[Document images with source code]

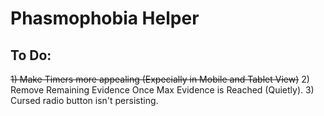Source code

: # Phasmophobia Helper

## To Do:
~~1) Make Timers more appealing (Expecially in Mobile and Tablet View)~~
2) Remove Remaining Evidence Once Max Evidence is Reached (Quietly). 
3) Cursed radio button isn't persisting.
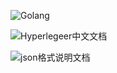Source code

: ![Golang](https://golang.org/doc/)


![Hyperlegeer中文文档](https://hyperledgercn.github.io/)

![json格式说明文档](http://www.json.org/)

Task brief: A complete answer gives every line of the data that includes "https".

Exercise answer:
: ![Golang](https://golang.org/doc/)
![Hyperlegeer中文文档](https://hyperledgercn.github.io/)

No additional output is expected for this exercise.